__ASSIGNMENT__. The response must consist of the lines below from the one with "the Web API" through the one with "in Service Fabric", exactly as they appear and with both ends kept.

Stored items:
:::

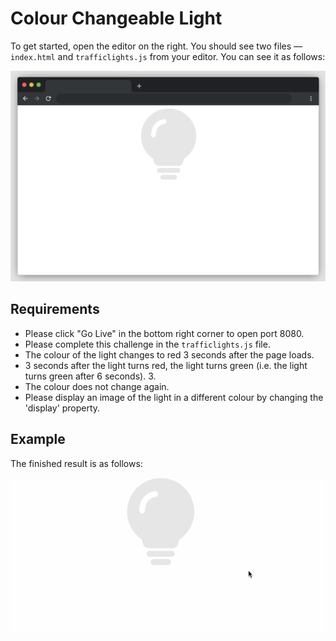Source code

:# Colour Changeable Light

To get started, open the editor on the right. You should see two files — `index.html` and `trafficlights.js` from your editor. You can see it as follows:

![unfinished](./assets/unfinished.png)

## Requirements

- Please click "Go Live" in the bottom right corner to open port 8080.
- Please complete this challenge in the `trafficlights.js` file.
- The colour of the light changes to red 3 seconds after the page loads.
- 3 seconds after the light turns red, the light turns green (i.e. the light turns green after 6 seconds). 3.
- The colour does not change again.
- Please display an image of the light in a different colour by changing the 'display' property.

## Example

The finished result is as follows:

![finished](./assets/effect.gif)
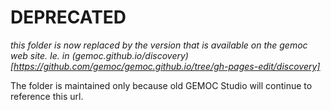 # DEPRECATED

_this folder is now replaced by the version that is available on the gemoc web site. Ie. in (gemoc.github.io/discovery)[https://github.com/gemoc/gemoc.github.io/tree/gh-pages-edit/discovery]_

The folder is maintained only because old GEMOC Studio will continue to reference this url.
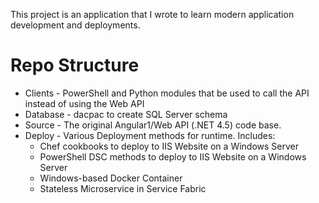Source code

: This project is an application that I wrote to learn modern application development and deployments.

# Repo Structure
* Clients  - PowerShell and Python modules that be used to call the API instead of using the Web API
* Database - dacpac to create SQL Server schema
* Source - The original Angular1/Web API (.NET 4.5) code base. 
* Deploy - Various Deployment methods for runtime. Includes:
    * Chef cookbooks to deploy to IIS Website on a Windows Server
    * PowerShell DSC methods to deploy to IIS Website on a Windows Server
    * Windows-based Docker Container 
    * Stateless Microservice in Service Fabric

:::

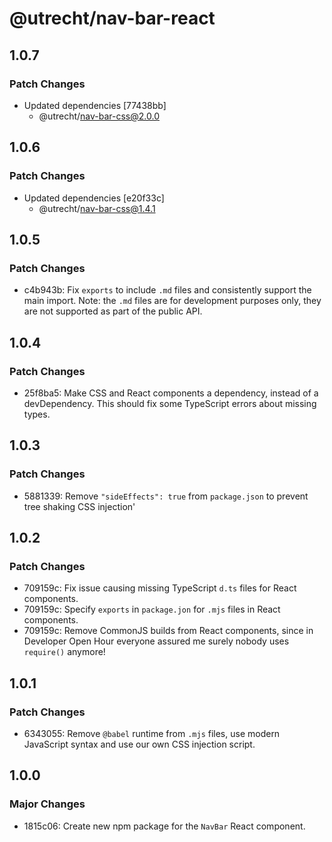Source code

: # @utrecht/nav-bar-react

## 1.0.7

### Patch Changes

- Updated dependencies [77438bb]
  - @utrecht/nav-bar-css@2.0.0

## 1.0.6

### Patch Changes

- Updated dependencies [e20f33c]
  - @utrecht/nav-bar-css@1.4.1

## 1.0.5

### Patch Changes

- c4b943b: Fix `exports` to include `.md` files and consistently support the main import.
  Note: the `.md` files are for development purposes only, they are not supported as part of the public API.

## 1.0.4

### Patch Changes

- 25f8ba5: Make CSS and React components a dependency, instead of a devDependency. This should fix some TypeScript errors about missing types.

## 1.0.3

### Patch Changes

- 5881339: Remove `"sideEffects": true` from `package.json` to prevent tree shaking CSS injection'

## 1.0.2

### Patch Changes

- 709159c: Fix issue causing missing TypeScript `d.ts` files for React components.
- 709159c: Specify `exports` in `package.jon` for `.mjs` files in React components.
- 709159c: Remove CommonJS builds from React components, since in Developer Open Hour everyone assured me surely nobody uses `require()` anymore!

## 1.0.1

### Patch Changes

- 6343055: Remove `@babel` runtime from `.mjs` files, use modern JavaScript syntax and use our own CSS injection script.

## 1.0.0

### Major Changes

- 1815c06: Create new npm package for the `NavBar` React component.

:::

__EXERCISE OUTPUT__.
* Clients  - PowerShell and Python modules that be used to call the API instead of using the Web API
* Database - dacpac to create SQL Server schema
* Source - The original Angular1/Web API (.NET 4.5) code base. 
* Deploy - Various Deployment methods for runtime. Includes:
    * Chef cookbooks to deploy to IIS Website on a Windows Server
    * PowerShell DSC methods to deploy to IIS Website on a Windows Server
    * Windows-based Docker Container 
    * Stateless Microservice in Service Fabric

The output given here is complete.